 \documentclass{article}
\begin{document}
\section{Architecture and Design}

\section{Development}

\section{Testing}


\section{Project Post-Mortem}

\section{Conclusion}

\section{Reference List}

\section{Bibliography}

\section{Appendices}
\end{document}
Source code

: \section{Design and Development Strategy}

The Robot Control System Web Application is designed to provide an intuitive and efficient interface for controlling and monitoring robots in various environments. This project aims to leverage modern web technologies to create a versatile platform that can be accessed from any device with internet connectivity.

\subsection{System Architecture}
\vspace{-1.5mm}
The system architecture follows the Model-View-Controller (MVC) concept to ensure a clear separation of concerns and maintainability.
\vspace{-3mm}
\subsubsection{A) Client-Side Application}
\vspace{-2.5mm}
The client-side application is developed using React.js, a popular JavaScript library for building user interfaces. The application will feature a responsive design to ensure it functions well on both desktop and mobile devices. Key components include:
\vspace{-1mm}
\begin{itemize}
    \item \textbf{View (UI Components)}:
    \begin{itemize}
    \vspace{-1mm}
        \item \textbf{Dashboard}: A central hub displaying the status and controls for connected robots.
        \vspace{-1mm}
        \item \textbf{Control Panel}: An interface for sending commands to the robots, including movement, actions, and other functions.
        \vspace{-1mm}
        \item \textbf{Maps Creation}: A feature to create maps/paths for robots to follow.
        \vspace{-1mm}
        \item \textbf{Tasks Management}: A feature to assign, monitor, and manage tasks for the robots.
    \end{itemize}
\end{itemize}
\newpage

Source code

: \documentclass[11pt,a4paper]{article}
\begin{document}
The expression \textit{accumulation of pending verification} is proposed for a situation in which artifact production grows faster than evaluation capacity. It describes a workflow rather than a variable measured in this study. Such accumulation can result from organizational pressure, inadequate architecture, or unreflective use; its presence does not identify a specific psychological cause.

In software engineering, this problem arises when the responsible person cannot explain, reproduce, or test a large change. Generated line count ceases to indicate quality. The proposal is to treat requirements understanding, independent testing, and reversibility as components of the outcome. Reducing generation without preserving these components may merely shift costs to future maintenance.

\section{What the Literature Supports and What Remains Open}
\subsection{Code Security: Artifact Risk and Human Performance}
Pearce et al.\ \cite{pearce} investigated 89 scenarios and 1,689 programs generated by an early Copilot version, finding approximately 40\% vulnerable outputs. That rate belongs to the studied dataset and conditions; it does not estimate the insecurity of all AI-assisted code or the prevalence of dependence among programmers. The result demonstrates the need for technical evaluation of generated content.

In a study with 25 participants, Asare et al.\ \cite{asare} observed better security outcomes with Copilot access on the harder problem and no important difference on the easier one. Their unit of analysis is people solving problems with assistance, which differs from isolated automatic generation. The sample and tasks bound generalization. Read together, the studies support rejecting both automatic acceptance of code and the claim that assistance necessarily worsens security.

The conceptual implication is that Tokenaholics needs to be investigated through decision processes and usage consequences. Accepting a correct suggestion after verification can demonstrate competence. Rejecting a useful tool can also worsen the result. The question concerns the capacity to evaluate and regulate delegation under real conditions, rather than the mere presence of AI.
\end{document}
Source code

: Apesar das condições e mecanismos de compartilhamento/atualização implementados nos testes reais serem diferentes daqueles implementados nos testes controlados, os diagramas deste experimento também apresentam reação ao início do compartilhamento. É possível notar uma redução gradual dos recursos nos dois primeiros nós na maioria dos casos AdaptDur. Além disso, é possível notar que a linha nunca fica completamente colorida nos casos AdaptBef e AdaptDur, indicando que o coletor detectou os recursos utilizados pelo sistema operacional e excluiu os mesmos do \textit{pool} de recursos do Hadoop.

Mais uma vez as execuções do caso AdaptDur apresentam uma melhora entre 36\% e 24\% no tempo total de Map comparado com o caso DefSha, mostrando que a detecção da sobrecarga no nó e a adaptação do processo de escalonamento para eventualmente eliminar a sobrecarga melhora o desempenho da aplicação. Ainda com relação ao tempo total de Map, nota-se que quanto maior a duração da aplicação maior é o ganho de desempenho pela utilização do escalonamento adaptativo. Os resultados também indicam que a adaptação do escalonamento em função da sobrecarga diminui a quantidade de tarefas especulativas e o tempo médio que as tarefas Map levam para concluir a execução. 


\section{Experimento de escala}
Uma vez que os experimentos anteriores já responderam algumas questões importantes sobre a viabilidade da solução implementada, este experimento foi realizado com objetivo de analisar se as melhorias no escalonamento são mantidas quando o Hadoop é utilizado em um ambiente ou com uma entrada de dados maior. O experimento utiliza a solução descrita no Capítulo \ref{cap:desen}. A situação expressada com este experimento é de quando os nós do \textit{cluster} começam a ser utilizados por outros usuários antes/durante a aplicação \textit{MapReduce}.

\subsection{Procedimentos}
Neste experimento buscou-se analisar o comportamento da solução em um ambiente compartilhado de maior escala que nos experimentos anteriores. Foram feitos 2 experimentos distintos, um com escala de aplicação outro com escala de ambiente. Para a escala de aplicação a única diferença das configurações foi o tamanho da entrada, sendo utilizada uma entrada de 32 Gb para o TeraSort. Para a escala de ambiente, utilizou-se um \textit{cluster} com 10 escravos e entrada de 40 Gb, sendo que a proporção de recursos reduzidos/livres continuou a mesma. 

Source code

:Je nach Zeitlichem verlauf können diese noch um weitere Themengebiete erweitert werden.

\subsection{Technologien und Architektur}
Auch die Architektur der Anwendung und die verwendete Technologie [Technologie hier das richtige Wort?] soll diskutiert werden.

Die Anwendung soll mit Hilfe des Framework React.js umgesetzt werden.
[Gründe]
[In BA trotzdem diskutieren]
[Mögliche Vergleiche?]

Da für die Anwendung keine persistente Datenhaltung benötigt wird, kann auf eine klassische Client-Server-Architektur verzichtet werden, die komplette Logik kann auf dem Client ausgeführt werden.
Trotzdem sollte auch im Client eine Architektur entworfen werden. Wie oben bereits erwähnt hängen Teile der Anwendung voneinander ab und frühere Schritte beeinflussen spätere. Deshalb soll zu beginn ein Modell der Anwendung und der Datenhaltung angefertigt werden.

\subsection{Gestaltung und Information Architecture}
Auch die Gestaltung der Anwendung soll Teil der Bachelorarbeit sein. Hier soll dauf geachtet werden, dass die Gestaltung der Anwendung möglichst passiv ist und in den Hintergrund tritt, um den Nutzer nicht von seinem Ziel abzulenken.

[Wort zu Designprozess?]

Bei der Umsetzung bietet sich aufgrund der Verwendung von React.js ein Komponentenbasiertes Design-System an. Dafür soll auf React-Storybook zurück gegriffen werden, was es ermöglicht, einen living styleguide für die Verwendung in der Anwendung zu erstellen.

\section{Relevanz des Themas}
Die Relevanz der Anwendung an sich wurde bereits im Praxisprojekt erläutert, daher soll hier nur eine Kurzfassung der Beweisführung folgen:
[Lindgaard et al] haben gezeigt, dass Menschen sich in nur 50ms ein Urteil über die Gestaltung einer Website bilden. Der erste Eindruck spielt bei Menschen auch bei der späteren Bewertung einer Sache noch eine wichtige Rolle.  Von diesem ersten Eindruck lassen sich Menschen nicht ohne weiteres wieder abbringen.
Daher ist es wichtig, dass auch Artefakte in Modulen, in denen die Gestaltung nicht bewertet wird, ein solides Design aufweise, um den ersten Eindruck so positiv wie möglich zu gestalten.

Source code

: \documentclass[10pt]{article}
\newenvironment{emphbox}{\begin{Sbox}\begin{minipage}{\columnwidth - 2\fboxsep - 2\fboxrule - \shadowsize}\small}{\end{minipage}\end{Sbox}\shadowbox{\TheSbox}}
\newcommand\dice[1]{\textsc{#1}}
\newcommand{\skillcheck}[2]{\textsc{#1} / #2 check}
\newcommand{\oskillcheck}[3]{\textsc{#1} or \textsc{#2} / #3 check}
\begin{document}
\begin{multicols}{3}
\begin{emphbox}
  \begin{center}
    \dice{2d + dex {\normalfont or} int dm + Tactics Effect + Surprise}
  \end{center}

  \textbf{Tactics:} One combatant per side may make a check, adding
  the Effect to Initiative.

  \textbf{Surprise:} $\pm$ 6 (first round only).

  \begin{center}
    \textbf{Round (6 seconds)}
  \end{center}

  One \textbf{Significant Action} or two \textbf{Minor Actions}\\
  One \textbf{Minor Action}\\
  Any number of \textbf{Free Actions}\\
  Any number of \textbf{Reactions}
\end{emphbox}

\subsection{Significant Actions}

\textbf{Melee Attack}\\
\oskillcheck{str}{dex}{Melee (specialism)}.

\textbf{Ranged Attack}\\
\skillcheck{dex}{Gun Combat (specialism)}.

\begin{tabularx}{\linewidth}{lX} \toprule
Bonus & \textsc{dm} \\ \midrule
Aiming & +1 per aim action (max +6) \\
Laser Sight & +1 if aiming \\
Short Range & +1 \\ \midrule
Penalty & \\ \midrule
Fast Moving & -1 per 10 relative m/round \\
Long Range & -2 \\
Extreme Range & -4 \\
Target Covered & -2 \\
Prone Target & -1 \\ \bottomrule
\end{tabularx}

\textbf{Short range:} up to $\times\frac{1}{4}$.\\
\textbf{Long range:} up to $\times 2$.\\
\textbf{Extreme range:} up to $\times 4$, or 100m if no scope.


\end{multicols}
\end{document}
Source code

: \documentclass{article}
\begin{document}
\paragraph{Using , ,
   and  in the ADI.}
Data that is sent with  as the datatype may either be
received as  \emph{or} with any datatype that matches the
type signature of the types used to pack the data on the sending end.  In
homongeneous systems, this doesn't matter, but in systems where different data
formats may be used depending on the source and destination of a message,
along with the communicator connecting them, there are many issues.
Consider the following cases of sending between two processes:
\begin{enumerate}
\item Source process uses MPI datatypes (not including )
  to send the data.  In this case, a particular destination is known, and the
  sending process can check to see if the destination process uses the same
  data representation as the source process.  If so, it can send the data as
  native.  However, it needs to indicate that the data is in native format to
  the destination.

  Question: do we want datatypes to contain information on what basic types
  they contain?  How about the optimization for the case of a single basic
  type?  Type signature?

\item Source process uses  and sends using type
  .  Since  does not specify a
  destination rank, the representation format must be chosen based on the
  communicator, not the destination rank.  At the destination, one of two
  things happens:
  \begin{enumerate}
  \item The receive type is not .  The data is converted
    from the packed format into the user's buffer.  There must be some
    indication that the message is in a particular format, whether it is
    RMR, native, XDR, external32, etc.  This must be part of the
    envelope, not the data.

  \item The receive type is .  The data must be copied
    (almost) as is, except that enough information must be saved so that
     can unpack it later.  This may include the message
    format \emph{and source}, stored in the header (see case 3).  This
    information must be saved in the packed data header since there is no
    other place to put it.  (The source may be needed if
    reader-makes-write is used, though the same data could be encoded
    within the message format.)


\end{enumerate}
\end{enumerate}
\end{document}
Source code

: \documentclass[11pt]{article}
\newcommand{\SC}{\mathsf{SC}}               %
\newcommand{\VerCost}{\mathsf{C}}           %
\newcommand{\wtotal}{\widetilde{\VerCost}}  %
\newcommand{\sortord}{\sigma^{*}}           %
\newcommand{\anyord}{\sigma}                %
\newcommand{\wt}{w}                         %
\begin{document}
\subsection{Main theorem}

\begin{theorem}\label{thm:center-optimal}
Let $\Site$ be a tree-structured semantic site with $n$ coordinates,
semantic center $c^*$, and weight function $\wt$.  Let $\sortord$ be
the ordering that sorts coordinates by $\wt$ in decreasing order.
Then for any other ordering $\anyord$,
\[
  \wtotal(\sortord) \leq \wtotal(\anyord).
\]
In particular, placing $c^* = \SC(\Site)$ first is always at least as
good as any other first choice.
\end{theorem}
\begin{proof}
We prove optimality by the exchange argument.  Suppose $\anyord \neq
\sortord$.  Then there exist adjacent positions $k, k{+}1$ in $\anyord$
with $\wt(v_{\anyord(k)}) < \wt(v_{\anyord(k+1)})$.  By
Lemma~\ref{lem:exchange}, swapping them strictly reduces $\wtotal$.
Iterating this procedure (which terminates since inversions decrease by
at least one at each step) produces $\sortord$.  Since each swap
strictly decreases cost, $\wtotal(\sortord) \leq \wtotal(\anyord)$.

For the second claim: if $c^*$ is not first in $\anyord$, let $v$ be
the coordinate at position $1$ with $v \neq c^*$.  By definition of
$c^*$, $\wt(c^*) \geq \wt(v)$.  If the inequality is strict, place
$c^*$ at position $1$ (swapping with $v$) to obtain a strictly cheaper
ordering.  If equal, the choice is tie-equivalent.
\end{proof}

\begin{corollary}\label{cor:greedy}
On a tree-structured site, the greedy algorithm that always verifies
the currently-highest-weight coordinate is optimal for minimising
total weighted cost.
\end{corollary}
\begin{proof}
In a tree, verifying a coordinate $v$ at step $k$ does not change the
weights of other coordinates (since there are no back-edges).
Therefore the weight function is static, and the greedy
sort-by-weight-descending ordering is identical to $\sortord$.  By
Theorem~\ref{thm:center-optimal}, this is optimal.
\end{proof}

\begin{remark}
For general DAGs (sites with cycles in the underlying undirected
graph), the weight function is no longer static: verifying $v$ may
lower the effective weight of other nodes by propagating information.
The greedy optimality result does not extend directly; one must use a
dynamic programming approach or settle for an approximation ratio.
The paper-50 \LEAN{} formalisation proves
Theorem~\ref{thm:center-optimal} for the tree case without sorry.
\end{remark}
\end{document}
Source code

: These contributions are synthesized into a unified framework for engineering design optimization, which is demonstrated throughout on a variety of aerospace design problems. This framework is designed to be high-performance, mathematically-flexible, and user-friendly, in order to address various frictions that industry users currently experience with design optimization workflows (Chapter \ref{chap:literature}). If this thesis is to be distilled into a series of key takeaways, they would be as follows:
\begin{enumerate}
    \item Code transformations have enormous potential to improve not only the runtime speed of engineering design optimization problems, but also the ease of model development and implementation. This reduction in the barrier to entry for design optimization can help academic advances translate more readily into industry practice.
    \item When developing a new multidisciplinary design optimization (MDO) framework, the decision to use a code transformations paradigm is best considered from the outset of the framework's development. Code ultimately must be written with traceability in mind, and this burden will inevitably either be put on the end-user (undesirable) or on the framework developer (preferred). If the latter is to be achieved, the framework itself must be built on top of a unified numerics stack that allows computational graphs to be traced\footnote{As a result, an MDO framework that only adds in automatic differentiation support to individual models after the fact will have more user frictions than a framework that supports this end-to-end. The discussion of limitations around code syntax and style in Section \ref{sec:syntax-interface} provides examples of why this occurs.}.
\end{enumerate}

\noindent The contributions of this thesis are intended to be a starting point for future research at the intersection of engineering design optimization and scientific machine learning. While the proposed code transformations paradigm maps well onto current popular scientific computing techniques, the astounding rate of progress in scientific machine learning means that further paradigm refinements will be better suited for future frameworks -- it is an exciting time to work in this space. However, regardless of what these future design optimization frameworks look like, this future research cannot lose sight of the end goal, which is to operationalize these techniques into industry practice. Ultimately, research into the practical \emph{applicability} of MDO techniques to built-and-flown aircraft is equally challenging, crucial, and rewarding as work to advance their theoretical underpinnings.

○ ○ ○ ○ ○

Beginning at the line with "dm + Tactics" and ending at the line with "formats may be", reproduce each line of the data above exactly, and add no other lines.

    \dice{2d + dex {\normalfont or} int dm + Tactics Effect + Surprise}
  \end{center}

  \textbf{Tactics:} One combatant per side may make a check, adding
  the Effect to Initiative.

  \textbf{Surprise:} $\pm$ 6 (first round only).

  \begin{center}
    \textbf{Round (6 seconds)}
  \end{center}

  One \textbf{Significant Action} or two \textbf{Minor Actions}\\
  One \textbf{Minor Action}\\
  Any number of \textbf{Free Actions}\\
  Any number of \textbf{Reactions}
\end{emphbox}

\subsection{Significant Actions}

\textbf{Melee Attack}\\
\oskillcheck{str}{dex}{Melee (specialism)}.

\textbf{Ranged Attack}\\
\skillcheck{dex}{Gun Combat (specialism)}.

\begin{tabularx}{\linewidth}{lX} \toprule
Bonus & \textsc{dm} \\ \midrule
Aiming & +1 per aim action (max +6) \\
Laser Sight & +1 if aiming \\
Short Range & +1 \\ \midrule
Penalty & \\ \midrule
Fast Moving & -1 per 10 relative m/round \\
Long Range & -2 \\
Extreme Range & -4 \\
Target Covered & -2 \\
Prone Target & -1 \\ \bottomrule
\end{tabularx}

\textbf{Short range:} up to $\times\frac{1}{4}$.\\
\textbf{Long range:} up to $\times 2$.\\
\textbf{Extreme range:} up to $\times 4$, or 100m if no scope.


\end{multicols}
\end{document}
Source code

: \documentclass{article}
\begin{document}
\paragraph{Using , ,
   and  in the ADI.}
Data that is sent with  as the datatype may either be
received as  \emph{or} with any datatype that matches the
type signature of the types used to pack the data on the sending end.  In
homongeneous systems, this doesn't matter, but in systems where different data
formats may be used depending on the source and destination of a message,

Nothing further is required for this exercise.